英才教育はやっておくべき? メリデメや効果的な開始時期は?世のママパパたちの考えもリサーチ!

 

お子さんの得意分野や意外な才能を発見し、それを伸ばしてあげるために「英才教育」を始めようと考えているご家庭はきっと多いはず。しかし、「英才教育」には「何才からはじめるべき?」「子どもがストレスを抱えてしまうのでは?」といったさまざまな疑問やお悩みが付きものですよね。

そこで今回は、お子さんの「英才教育」事情をリサーチ! 英才教育の理想的な開始時期やメリット・デメリットを解説の上、Hugkum読者のご家庭から寄せられた「英才教育」への意見をご紹介します。さらに、「英才教育」をより効果的にするコツもまとめてみました!

英才教育とは? 何歳から始めればいい?

 

まずは、そもそも「英才教育ってなに?」と疑問をお持ちの方向けに、その概要をご紹介。
混同されがちな早期教育との違いや、始めておきたい年齢についてもあわせて解説します。

英才教育ってなに? 早期教育とのちがいは?

「英才教育」とは、優れた才能を持つ子どもの能力を伸ばすために行う教育を指します。
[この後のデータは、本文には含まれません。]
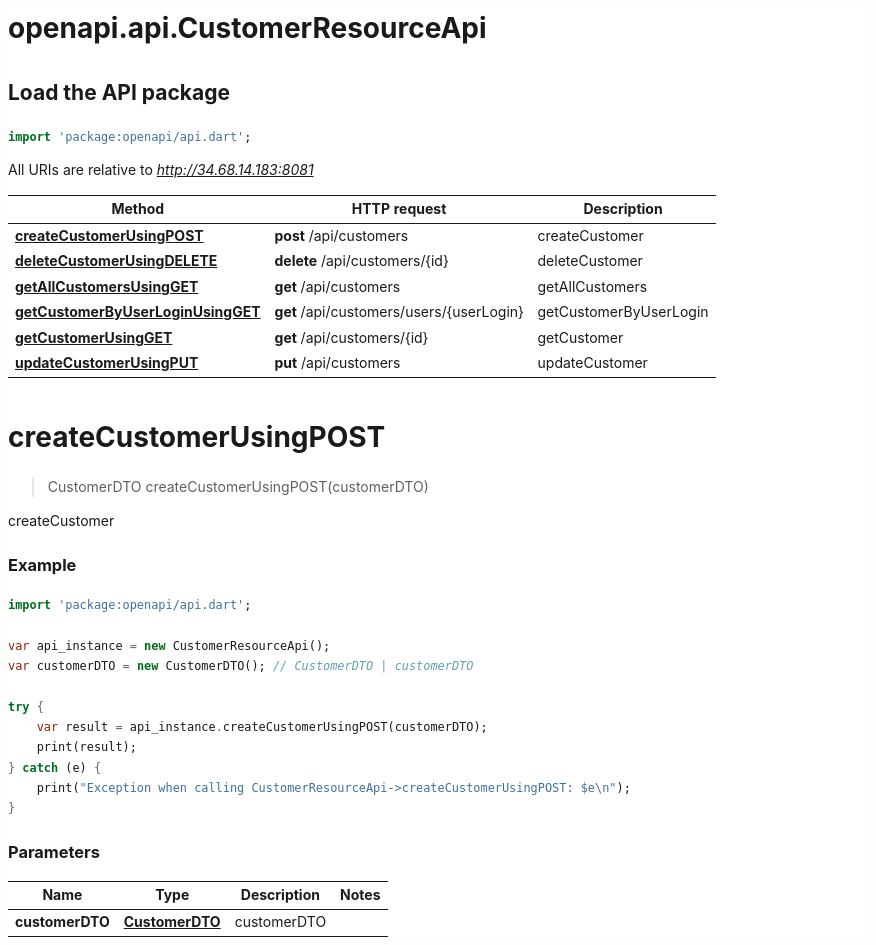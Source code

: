 # openapi.api.CustomerResourceApi

## Load the API package
```dart
import 'package:openapi/api.dart';
```

All URIs are relative to *http://34.68.14.183:8081*

Method | HTTP request | Description
------------- | ------------- | -------------
[**createCustomerUsingPOST**](CustomerResourceApi.md#createCustomerUsingPOST) | **post** /api/customers | createCustomer
[**deleteCustomerUsingDELETE**](CustomerResourceApi.md#deleteCustomerUsingDELETE) | **delete** /api/customers/{id} | deleteCustomer
[**getAllCustomersUsingGET**](CustomerResourceApi.md#getAllCustomersUsingGET) | **get** /api/customers | getAllCustomers
[**getCustomerByUserLoginUsingGET**](CustomerResourceApi.md#getCustomerByUserLoginUsingGET) | **get** /api/customers/users/{userLogin} | getCustomerByUserLogin
[**getCustomerUsingGET**](CustomerResourceApi.md#getCustomerUsingGET) | **get** /api/customers/{id} | getCustomer
[**updateCustomerUsingPUT**](CustomerResourceApi.md#updateCustomerUsingPUT) | **put** /api/customers | updateCustomer


# **createCustomerUsingPOST**
> CustomerDTO createCustomerUsingPOST(customerDTO)

createCustomer

### Example 
```dart
import 'package:openapi/api.dart';

var api_instance = new CustomerResourceApi();
var customerDTO = new CustomerDTO(); // CustomerDTO | customerDTO

try { 
    var result = api_instance.createCustomerUsingPOST(customerDTO);
    print(result);
} catch (e) {
    print("Exception when calling CustomerResourceApi->createCustomerUsingPOST: $e\n");
}
```

### Parameters

Name | Type | Description  | Notes
------------- | ------------- | ------------- | -------------
 **customerDTO** | [**CustomerDTO**](CustomerDTO.md)| customerDTO | 
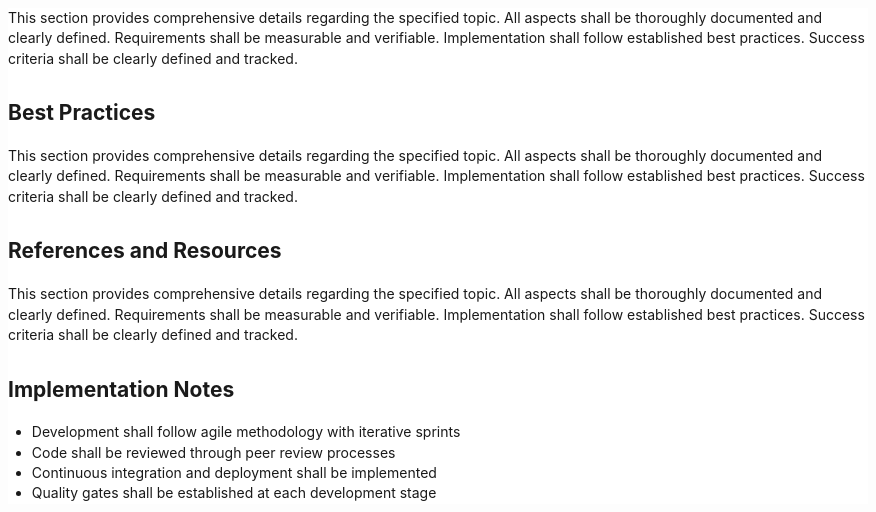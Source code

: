 This section provides comprehensive details regarding the specified topic.
All aspects shall be thoroughly documented and clearly defined.
Requirements shall be measurable and verifiable.
Implementation shall follow established best practices.
Success criteria shall be clearly defined and tracked.

## Best Practices

This section provides comprehensive details regarding the specified topic.
All aspects shall be thoroughly documented and clearly defined.
Requirements shall be measurable and verifiable.
Implementation shall follow established best practices.
Success criteria shall be clearly defined and tracked.

## References and Resources

This section provides comprehensive details regarding the specified topic.
All aspects shall be thoroughly documented and clearly defined.
Requirements shall be measurable and verifiable.
Implementation shall follow established best practices.
Success criteria shall be clearly defined and tracked.

## Implementation Notes

- Development shall follow agile methodology with iterative sprints
- Code shall be reviewed through peer review processes
- Continuous integration and deployment shall be implemented
- Quality gates shall be established at each development stage

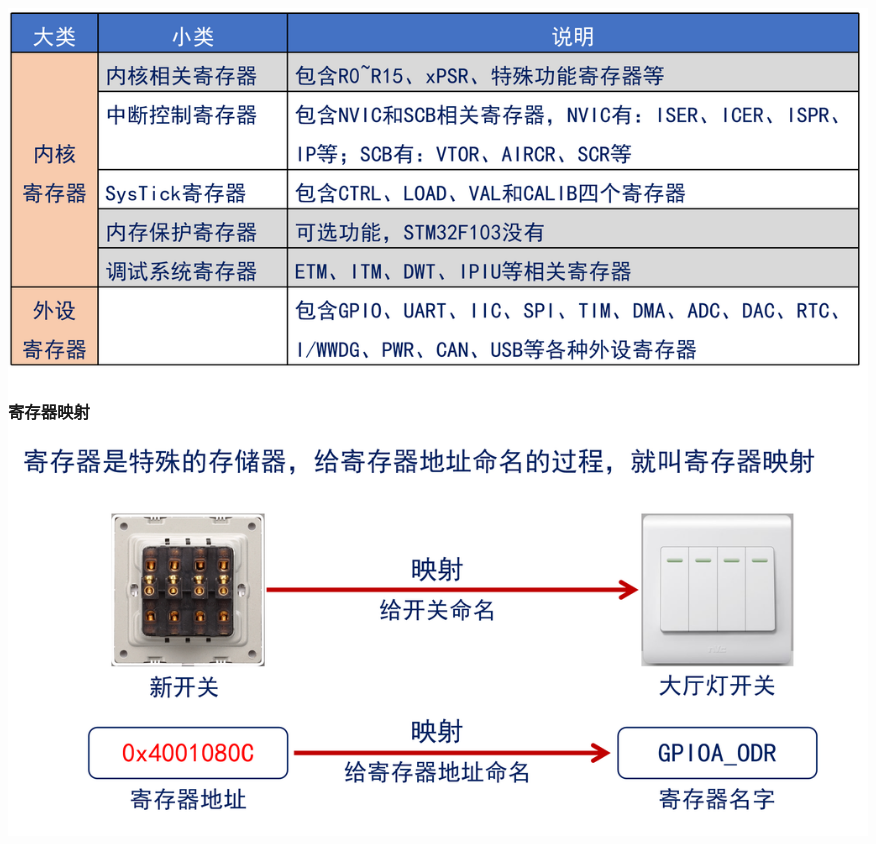 ![image-20241013223212891](img/image-20241013223212891.png)

### 寄存器映射

![image-20241013223435228](img/image-20241013223435228.png)
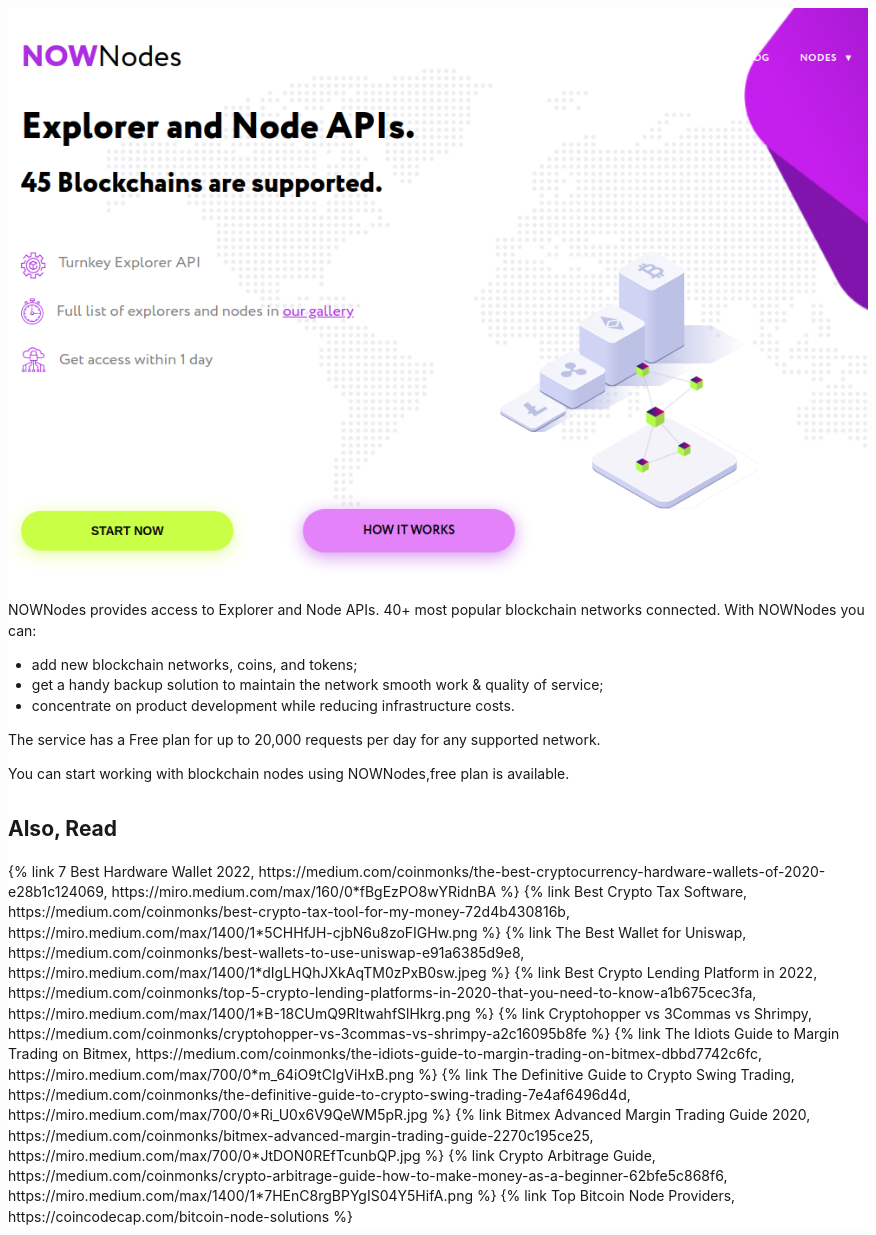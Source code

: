  ![](./11-Best-Crypto-APIs-for-Developers/1_geek0W1ycucGqUKxsW96bQ.png)

 NOWNodes provides access to Explorer and Node APIs. 40+ most popular blockchain networks connected. With NOWNodes you can:

 * add new blockchain networks, coins, and tokens;
 * get a handy backup solution to maintain the network smooth work & quality of service;
 * concentrate on product development while reducing infrastructure costs.

 The service has a Free plan for up to 20,000 requests per day for any supported network.

 You can start working with blockchain nodes using NOWNodes,free plan is available.


## Also, Read
<div class="link-group">
{% link 7 Best Hardware Wallet 2022, https://medium.com/coinmonks/the-best-cryptocurrency-hardware-wallets-of-2020-e28b1c124069, https://miro.medium.com/max/160/0*fBgEzPO8wYRidnBA %}
{% link Best Crypto Tax Software, https://medium.com/coinmonks/best-crypto-tax-tool-for-my-money-72d4b430816b, https://miro.medium.com/max/1400/1*5CHHfJH-cjbN6u8zoFIGHw.png %}
{% link The Best Wallet for Uniswap, https://medium.com/coinmonks/best-wallets-to-use-uniswap-e91a6385d9e8, https://miro.medium.com/max/1400/1*dIgLHQhJXkAqTM0zPxB0sw.jpeg %}
{% link Best Crypto Lending Platform in 2022, https://medium.com/coinmonks/top-5-crypto-lending-platforms-in-2020-that-you-need-to-know-a1b675cec3fa, https://miro.medium.com/max/1400/1*B-18CUmQ9RItwahfSlHkrg.png %}
{% link Cryptohopper vs 3Commas vs Shrimpy, https://medium.com/coinmonks/cryptohopper-vs-3commas-vs-shrimpy-a2c16095b8fe %}
{% link The Idiots Guide to Margin Trading on Bitmex, https://medium.com/coinmonks/the-idiots-guide-to-margin-trading-on-bitmex-dbbd7742c6fc, https://miro.medium.com/max/700/0*m_64iO9tCIgViHxB.png %}
{% link The Definitive Guide to Crypto Swing Trading, https://medium.com/coinmonks/the-definitive-guide-to-crypto-swing-trading-7e4af6496d4d, https://miro.medium.com/max/700/0*Ri_U0x6V9QeWM5pR.jpg %}
{% link Bitmex Advanced Margin Trading Guide 2020, https://medium.com/coinmonks/bitmex-advanced-margin-trading-guide-2270c195ce25, https://miro.medium.com/max/700/0*JtDON0REfTcunbQP.jpg %}
{% link Crypto Arbitrage Guide, https://medium.com/coinmonks/crypto-arbitrage-guide-how-to-make-money-as-a-beginner-62bfe5c868f6, https://miro.medium.com/max/1400/1*7HEnC8rgBPYgIS04Y5HifA.png %}
{% link Top Bitcoin Node Providers, https://coincodecap.com/bitcoin-node-solutions %}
英会話や算数といった科目をはじめ、ピアノやお絵かきのような芸術分野、スポーツなど、ジャンルはさまざま。

「早期教育」と混同されがちですが、こちらは一般的に、年齢にかかわらず受験などを見据えた先取り学習・教育のことを指します。

英才教育はいつから始める?

人間の脳は「直観力や記憶、五感(視覚、聴覚、触覚、味覚、嗅覚)」を司る右脳と「言語や計算、論理的な思考」を司る左脳のふたつに分かれています。

0才〜3才までが右脳が優位な時期といわれているため、英才教育は3才までに始めることで、それぞれの分野における感覚・センスの発達に効果的と考えられています。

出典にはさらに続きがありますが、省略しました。